[Source texts of formatted documents]
▬▬▬▬▬▬▬▬▬▬

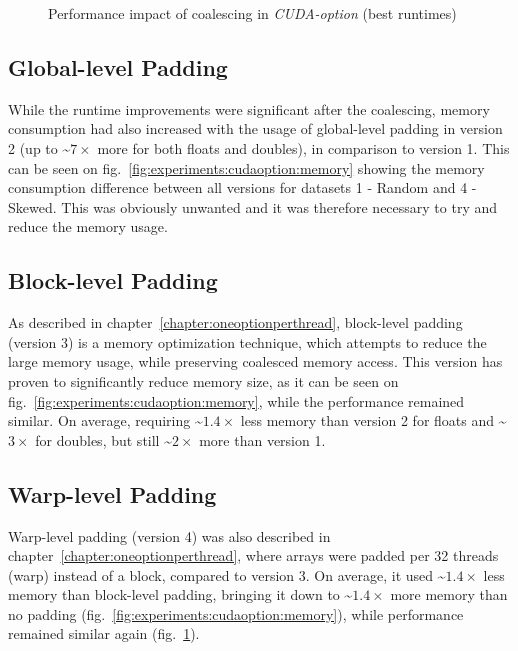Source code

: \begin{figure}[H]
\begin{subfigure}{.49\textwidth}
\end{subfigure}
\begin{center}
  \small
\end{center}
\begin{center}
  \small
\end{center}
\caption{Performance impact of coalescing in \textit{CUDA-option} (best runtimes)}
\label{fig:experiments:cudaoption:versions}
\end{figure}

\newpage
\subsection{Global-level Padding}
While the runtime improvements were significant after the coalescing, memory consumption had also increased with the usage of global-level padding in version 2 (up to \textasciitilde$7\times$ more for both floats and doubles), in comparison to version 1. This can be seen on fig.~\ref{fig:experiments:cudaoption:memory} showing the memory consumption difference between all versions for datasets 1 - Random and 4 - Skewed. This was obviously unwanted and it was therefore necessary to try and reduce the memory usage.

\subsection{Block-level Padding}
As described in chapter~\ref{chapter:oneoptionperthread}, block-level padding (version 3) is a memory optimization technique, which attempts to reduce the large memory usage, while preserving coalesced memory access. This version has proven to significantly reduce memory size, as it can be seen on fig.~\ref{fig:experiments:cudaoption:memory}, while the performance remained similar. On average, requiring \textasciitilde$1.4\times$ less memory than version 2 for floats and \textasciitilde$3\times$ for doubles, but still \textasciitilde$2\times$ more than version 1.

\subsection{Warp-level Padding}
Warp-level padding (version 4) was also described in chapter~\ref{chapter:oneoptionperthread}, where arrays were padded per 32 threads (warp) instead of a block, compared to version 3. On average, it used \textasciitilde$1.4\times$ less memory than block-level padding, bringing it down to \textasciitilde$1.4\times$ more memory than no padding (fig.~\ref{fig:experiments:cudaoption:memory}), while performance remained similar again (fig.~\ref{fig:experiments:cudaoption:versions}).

▬▬▬▬▬▬▬▬▬▬

The entries must be written out again unchanged. Images are to be left out.

▸ Result of the exercise:
Source code

: \begin{figure}[H]
\begin{subfigure}{.49\textwidth}
\end{subfigure}
\begin{center}
  \small
\end{center}
\begin{center}
  \small
\end{center}
\caption{Performance impact of coalescing in \textit{CUDA-option} (best runtimes)}
\label{fig:experiments:cudaoption:versions}
\end{figure}

\newpage
\subsection{Global-level Padding}
While the runtime improvements were significant after the coalescing, memory consumption had also increased with the usage of global-level padding in version 2 (up to \textasciitilde$7\times$ more for both floats and doubles), in comparison to version 1. This can be seen on fig.~\ref{fig:experiments:cudaoption:memory} showing the memory consumption difference between all versions for datasets 1 - Random and 4 - Skewed. This was obviously unwanted and it was therefore necessary to try and reduce the memory usage.

\subsection{Block-level Padding}
As described in chapter~\ref{chapter:oneoptionperthread}, block-level padding (version 3) is a memory optimization technique, which attempts to reduce the large memory usage, while preserving coalesced memory access. This version has proven to significantly reduce memory size, as it can be seen on fig.~\ref{fig:experiments:cudaoption:memory}, while the performance remained similar. On average, requiring \textasciitilde$1.4\times$ less memory than version 2 for floats and \textasciitilde$3\times$ for doubles, but still \textasciitilde$2\times$ more than version 1.

\subsection{Warp-level Padding}
Warp-level padding (version 4) was also described in chapter~\ref{chapter:oneoptionperthread}, where arrays were padded per 32 threads (warp) instead of a block, compared to version 3. On average, it used \textasciitilde$1.4\times$ less memory than block-level padding, bringing it down to \textasciitilde$1.4\times$ more memory than no padding (fig.~\ref{fig:experiments:cudaoption:memory}), while performance remained similar again (fig.~\ref{fig:experiments:cudaoption:versions}).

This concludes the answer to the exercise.